> It's extremely simple, and breaks down the most complex networks into 4 OpType...

georgehotz · on Nov 4, 2022

That CONV is only used on the older backends. The GPU and LLVM backend rewrite CONV as MUL+SUM, to be fused later, and thus only use the 4 OpTypes.

https://github.com/geohot/tinygrad/blob/master/tinygrad/lazy...

WithinReason · on Nov 4, 2022

That's cool, am I right in assuming that you want to automate the production of efficient GPU (or other accelerator) code based on these low level primitives? But you would still need a piece of sorcery that can produce high performance OpenCL code, right? And that code could be different for every device, so you would need some trial and error, benchmark-based compilation at the very least. Or would OpenCL code be generated by hand for each device?

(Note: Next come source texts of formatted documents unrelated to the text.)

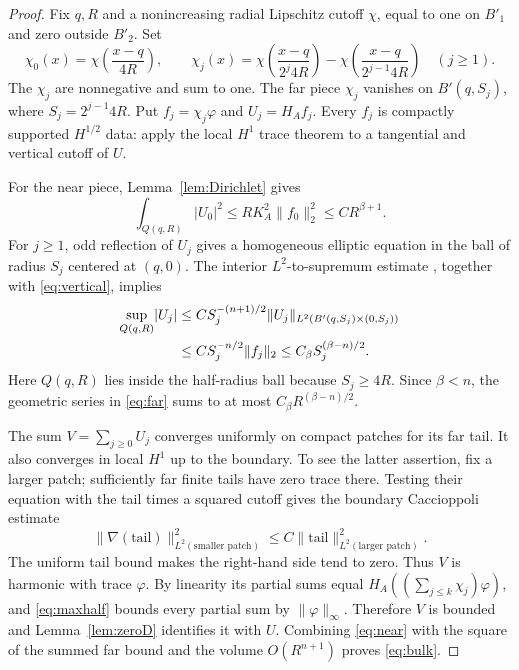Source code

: \documentclass[11pt]{article}
\newcommand{\norm}[1]{\lVert #1\rVert}
\newcommand{\abs}[1]{\lvert #1\rvert}
\begin{document}
\begin{proof}
Fix $q,R$ and a nonincreasing radial Lipschitz cutoff $\chi$, equal to one
on $B'_1$ and zero outside $B'_2$. Set
\[
 \chi_0(x)=\chi\left(\frac{x-q}{4R}\right),\qquad
 \chi_j(x)=\chi\left(\frac{x-q}{2^j4R}\right)
             -\chi\left(\frac{x-q}{2^{j-1}4R}\right)\quad(j\geq1).
\]
The $\chi_j$ are nonnegative and sum to one. The far piece $\chi_j$ vanishes
on $B'(q,S_j)$, where $S_j=2^{j-1}4R$. Put
$f_j=\chi_j\varphi$ and $U_j=H_Af_j$.
Every $f_j$ is compactly supported $H^{1/2}$ data: apply the local $H^1$
trace theorem to a tangential and vertical cutoff of $U$.

For the near piece, Lemma~\ref{lem:Dirichlet} gives
\begin{equation}\label{eq:near}
 \int_{Q(q,R)}\abs{U_0}^2
       \leq R K_A^2\norm{f_0}_2^2\leq C R^{\beta+1}.
\end{equation}
For $j\geq1$, odd reflection of $U_j$ gives a homogeneous elliptic equation
in the ball of radius $S_j$ centered at $(q,0)$. The interior
$L^2$-to-supremum estimate \cite[Theorem 5.1]{Trudinger}, together with
\eqref{eq:vertical}, implies
\begin{align}\label{eq:far}
 \sup_{Q(q,R)}\abs{U_j}
 &\leq C S_j^{-(n+1)/2}
      \norm{U_j}_{L^2(B'(q,S_j)\times(0,S_j))}\notag\\
 &\leq C S_j^{-n/2}\norm{f_j}_2
 \leq C_\beta S_j^{(\beta-n)/2}.
\end{align}
Here $Q(q,R)$ lies inside the half-radius ball because $S_j\geq4R$.
Since $\beta<n$, the geometric series in \eqref{eq:far} sums to at most
$C_\beta R^{(\beta-n)/2}$.

The sum $V=\sum_{j\geq0}U_j$ converges uniformly on compact patches for its
far tail. It also converges in local $H^1$ up to the boundary. To see the
latter assertion, fix a larger patch; sufficiently far finite tails have
zero trace there. Testing their equation with the tail times a squared
cutoff gives the boundary Caccioppoli estimate
\[
 \norm{\nabla(\text{tail})}_{L^2(\text{smaller patch})}^2
     \leq C\norm{\text{tail}}_{L^2(\text{larger patch})}^2.
\]
The uniform tail bound makes the right-hand side tend to zero. Thus $V$ is
harmonic with trace $\varphi$. By linearity its partial sums equal
$H_A((\sum_{j\leq k}\chi_j)\varphi)$, and \eqref{eq:maxhalf} bounds every
partial sum by $\norm\varphi_\infty$. Therefore $V$ is bounded and
Lemma~\ref{lem:zeroD} identifies it with $U$.
Combining \eqref{eq:near} with the square of the summed far bound and the
volume $O(R^{n+1})$ proves \eqref{eq:bulk}.
\end{proof}
\end{document}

georgehotz · on Nov 4, 2022

Yea, benchmark based compilation, that's already happening in the tinygrad compiler we use for openpilot to determine the local group size. https://github.com/geohot/tinygrad/blob/caea34c52996cde2ed46...

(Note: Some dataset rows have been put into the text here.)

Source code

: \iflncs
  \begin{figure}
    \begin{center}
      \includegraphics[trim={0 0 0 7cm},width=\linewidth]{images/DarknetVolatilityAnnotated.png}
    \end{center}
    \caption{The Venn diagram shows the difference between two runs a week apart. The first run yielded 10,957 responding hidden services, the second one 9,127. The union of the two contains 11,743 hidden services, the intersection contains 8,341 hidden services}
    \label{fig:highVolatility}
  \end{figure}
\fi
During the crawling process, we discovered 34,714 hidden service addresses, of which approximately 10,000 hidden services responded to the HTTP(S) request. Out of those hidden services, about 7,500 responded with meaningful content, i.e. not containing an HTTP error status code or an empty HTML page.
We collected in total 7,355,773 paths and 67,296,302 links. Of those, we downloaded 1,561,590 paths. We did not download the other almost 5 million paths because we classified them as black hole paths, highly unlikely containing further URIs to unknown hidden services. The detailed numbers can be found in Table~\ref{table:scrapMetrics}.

Working on parameterizing a search space that includes more than the local group size. The end dream is some ML guided search to optimize the kernels :)

WithinReason · on Nov 4, 2022

OK generally I think you're doing exactly what I believe ML is lacking right now. Another huge opportunity is instead of taking the average neural network and designing accelerators for it, designing hardware-friendly networks that run well on a sane accelerator that was designed to work with only these specialised networks (that doesn't need 80% chip area for on-chip memory for example). These might end up being completely different networks to what researchers use today. I work in this area and I think it's also possible to use the loss function to optimise the network for a specific HW.

brrrrrm · on Nov 4, 2022

I've done some work in the past on NN representations and you actually can represent Conv and MatMul in more primitive ways. I ended up writing an IR called loop_tool that exposes this stuff:

https://github.com/facebookresearch/loop_tool/blob/main/pyth...

The idea is basically this: https://news.ycombinator.com/item?id=28883086

WithinReason · on Nov 4, 2022

To directly quote the source:

    # these are the llops your accelerator must implement, along with toCpu
    UnaryOps = Enum("UnaryOps", ["NOOP", "NEG", "RELU", "EXP", "LOG", "SIGN", "RECIPROCAL"])
    BinaryOps = Enum("BinaryOps", ["ADD", "SUB", "MUL", "DIV", "POW", "CMPEQ"])
    ReduceOps = Enum("ReduceOps", ["SUM", "MAX"])
    MovementOps = Enum("MovementOps", ["RESHAPE", "PERMUTE", "EXPAND", "FLIP", "STRIDED", "PAD", "SHRINK"])
    ProcessingOps = Enum("ProcessingOps", ["CONV"])

https://github.com/geohot/tinygrad/blob/caea34c52996cde2ed46...

There is a MAX but not a MIN? Is that because max(x,y) = -min(-x,-y)? But then why is there a SUB? Why is there a RELU if it's only max(0,x)? Maybe MIN is just too rare to be worth implementing?

georgehotz · on Nov 4, 2022

Min is an HLOP.

From: https://github.com/geohot/tinygrad/blob/master/tinygrad/tens...

def min(self, axis=None, keepdim=False): return -((-self).max(axis=axis, keepdim=keepdim))

All folded together, no slower than MAX.

WithinReason · on Nov 4, 2022

But then SUB, DIV and RELU could be an HLOP as well, no?

georgehotz · on Nov 4, 2022

We could have NEG instead of SUB, but with the constant folding it's a wash. DIV is already an HLOP with reciprocal (used to use POW, but that was slower. And what would you implement RELU in terms of?

WithinReason · on Nov 4, 2022

max(0,x)

georgehotz · on Nov 4, 2022

That's a ReduceOp right now, more annoying to reason about than a UnaryOp. But in the limit, yea. Or add an elementwise BinaryOp for max.

Submit a PR if you can improve something!

liuliu · on Nov 4, 2022

Very similar idea as Jittor, convolution definitely can be break down: https://github.com/Jittor/jittor/blob/master/python/jittor/n...

jerpint · on Nov 4, 2022

Just looking at the code from my phone, but it seems that the conv op calls another primitive and einsum, which I believe is just a fancy MUL with broadcasting? so it might still be technically correct?

PartiallyTyped · on Nov 4, 2022

Einsum is an expressive way of doing element wise products and then possibly reducing them. An einsum is essentially a description of the dimensions of the input tensors and the dimensions of the resulting output after multiplication. If the output has reduced dimensions, then a summation is applied over them. The package einops provides reductions such as summation, averaging, and so on.

For example; the einsum " b k n p, k -> b k n p" broadcasts the second tensor b to b[None, :, None, None] and does element wise multiplication. It can be changed to a vector product by writing "b k n p, k -> b n p", which for all intents and purposes is identical to a.transpose(0, 2, 3, 1) @ b .

I can easily recommend the einops package and using einsum, simplifies things significantly.